[Extracted records]
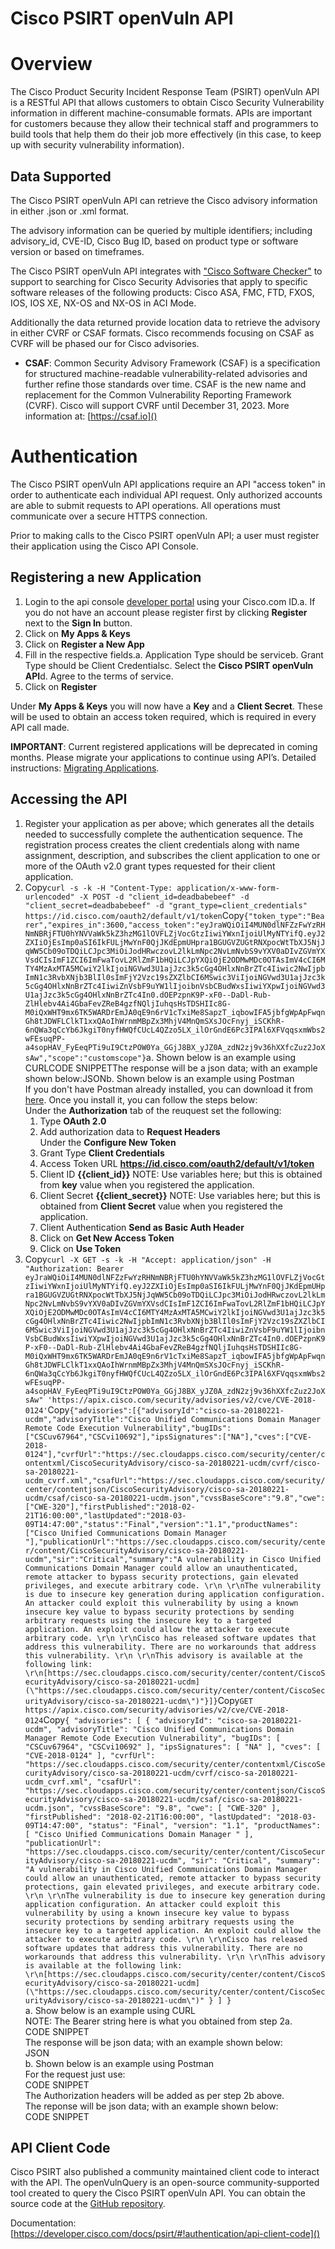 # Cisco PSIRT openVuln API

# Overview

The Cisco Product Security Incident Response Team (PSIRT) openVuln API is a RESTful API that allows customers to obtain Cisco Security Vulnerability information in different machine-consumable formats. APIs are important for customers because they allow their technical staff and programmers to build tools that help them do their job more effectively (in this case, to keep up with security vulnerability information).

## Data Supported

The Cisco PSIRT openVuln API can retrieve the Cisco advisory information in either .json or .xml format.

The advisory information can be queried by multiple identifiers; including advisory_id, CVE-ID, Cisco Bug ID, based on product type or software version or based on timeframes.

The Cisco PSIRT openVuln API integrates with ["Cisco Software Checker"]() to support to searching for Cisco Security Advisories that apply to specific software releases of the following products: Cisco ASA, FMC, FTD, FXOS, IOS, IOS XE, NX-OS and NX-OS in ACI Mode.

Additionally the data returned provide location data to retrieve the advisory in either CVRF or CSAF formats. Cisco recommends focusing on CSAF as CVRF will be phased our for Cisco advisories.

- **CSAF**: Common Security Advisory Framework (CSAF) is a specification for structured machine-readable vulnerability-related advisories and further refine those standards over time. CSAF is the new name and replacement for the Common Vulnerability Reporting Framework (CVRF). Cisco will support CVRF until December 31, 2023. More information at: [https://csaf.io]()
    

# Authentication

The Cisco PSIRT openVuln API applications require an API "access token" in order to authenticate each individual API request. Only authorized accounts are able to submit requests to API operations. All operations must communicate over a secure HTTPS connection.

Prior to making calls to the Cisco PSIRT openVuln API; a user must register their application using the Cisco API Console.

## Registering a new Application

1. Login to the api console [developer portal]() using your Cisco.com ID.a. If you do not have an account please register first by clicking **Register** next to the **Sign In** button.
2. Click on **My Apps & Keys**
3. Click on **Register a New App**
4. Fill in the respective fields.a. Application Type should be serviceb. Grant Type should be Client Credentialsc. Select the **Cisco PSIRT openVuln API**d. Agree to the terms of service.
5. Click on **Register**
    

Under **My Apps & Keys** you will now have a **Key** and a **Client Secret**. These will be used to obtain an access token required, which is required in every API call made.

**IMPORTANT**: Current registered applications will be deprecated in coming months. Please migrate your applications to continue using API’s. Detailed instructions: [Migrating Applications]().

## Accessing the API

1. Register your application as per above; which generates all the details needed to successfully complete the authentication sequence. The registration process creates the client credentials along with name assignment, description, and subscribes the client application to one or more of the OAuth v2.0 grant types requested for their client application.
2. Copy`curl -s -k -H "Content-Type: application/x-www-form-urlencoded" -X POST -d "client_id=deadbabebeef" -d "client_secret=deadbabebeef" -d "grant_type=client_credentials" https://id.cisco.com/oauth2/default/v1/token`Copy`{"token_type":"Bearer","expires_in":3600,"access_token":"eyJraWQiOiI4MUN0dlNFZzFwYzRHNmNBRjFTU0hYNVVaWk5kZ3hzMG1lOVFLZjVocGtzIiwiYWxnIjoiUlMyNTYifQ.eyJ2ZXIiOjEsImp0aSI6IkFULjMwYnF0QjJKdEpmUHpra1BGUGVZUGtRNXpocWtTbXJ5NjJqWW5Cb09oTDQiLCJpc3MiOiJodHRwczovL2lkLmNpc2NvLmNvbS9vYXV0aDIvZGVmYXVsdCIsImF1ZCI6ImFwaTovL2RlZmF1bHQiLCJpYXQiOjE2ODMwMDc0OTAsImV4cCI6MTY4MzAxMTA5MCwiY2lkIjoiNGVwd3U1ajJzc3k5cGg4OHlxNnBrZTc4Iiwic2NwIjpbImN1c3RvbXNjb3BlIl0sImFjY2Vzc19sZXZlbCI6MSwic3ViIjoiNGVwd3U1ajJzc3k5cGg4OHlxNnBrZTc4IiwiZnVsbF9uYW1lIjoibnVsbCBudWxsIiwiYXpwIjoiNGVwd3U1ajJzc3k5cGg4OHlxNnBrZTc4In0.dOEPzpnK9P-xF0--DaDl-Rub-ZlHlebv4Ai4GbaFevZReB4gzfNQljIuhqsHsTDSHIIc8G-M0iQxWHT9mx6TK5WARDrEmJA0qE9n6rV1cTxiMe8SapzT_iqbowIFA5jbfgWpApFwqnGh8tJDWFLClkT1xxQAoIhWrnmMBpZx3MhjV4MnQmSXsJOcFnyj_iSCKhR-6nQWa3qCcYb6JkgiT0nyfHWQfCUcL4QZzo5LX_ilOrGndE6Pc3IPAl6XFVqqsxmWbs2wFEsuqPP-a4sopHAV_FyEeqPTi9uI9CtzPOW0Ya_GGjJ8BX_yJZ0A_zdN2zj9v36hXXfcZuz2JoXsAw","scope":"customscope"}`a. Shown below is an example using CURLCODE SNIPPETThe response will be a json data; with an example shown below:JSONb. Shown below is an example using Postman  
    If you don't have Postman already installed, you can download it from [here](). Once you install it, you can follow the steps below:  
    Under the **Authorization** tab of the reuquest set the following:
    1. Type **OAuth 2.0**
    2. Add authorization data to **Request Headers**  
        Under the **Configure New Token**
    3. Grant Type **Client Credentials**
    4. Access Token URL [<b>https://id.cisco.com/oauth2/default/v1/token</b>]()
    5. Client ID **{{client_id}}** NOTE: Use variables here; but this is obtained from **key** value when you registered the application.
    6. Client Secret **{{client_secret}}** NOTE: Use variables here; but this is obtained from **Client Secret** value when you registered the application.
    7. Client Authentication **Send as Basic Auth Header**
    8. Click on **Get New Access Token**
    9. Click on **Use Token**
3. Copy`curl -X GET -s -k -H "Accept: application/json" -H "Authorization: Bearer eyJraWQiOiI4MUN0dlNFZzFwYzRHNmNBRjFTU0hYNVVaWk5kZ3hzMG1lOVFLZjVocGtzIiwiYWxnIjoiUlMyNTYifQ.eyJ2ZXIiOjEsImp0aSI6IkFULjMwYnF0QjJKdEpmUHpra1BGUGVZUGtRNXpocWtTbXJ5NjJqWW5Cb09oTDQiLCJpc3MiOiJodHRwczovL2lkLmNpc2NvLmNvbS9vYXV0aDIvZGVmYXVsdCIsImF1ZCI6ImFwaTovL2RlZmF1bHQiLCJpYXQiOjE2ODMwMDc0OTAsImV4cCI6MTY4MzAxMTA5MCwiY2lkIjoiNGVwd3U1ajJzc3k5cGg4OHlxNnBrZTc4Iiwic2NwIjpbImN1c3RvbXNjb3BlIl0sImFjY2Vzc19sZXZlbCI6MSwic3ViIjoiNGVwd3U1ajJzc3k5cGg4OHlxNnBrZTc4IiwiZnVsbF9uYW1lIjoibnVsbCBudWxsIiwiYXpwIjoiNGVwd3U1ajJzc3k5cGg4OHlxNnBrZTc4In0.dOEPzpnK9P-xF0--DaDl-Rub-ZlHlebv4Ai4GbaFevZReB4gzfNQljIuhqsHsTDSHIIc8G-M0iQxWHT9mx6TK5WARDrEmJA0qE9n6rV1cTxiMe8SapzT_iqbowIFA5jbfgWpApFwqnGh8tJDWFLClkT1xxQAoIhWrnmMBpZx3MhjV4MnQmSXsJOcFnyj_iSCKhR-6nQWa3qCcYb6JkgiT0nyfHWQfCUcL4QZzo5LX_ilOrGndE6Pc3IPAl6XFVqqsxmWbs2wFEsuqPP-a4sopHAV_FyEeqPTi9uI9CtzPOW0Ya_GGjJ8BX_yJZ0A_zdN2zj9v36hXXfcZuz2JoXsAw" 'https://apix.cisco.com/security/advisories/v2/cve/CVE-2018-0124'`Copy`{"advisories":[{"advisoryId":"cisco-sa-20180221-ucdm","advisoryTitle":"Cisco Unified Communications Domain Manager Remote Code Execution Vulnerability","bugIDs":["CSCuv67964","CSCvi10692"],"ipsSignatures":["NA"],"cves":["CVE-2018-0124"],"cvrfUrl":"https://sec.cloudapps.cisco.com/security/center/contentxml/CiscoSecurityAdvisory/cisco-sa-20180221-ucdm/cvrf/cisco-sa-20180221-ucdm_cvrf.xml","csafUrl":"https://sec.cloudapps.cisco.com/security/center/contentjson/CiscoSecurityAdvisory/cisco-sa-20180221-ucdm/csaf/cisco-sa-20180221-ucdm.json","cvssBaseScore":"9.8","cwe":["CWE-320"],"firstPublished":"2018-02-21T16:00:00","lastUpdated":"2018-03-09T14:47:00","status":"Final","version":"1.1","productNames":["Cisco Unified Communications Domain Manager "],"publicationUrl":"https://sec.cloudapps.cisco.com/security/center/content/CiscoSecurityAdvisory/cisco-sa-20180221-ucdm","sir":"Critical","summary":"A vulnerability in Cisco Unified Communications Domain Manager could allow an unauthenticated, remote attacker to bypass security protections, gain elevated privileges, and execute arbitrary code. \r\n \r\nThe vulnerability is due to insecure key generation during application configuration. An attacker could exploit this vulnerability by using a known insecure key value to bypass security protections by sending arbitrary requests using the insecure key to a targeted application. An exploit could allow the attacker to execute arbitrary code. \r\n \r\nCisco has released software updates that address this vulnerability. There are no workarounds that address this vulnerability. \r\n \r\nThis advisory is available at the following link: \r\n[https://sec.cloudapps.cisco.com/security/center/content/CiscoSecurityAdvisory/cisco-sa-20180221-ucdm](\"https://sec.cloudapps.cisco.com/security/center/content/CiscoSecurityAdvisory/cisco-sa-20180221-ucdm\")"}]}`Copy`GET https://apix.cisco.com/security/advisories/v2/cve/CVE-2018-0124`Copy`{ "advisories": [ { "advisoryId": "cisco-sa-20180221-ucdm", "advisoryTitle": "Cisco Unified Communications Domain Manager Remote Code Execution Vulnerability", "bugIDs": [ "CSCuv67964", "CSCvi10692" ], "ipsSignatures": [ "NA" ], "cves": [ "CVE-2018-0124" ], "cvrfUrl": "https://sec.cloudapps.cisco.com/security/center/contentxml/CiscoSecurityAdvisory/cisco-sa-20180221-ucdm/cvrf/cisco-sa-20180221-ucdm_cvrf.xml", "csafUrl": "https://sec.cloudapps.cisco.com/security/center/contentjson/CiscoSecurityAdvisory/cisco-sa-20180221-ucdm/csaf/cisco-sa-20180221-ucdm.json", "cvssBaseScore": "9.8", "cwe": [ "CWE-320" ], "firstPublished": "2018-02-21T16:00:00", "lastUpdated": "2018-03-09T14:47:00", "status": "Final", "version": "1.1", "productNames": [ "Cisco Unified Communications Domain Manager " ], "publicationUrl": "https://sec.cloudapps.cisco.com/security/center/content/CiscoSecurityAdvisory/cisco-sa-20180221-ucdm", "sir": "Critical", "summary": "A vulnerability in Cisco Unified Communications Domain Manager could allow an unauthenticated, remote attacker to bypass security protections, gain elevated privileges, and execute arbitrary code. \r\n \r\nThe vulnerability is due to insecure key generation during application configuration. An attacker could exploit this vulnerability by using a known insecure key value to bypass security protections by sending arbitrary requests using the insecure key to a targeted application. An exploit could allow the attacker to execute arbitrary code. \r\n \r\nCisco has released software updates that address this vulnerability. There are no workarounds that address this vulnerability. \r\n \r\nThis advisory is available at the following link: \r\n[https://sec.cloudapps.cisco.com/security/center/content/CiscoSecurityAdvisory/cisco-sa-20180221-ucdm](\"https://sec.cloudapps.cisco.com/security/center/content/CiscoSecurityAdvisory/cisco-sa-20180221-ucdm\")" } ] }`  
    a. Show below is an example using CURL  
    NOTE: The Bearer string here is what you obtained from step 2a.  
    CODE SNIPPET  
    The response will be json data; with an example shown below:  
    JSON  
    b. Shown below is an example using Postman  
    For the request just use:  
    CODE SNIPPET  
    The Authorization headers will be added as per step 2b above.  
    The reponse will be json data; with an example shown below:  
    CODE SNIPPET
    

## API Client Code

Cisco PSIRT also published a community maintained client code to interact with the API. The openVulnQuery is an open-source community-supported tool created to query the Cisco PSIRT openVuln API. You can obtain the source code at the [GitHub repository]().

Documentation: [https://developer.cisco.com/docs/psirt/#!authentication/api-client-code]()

**Exercise aim**
Would you filter the records and copy out each line containing "retrieve"?

**Solution for this problem**
The Cisco PSIRT openVuln API can retrieve the Cisco advisory information in either .json or .xml format.
Additionally the data returned provide location data to retrieve the advisory in either CVRF or CSAF formats. Cisco recommends focusing on CSAF as CVRF will be phased our for Cisco advisories.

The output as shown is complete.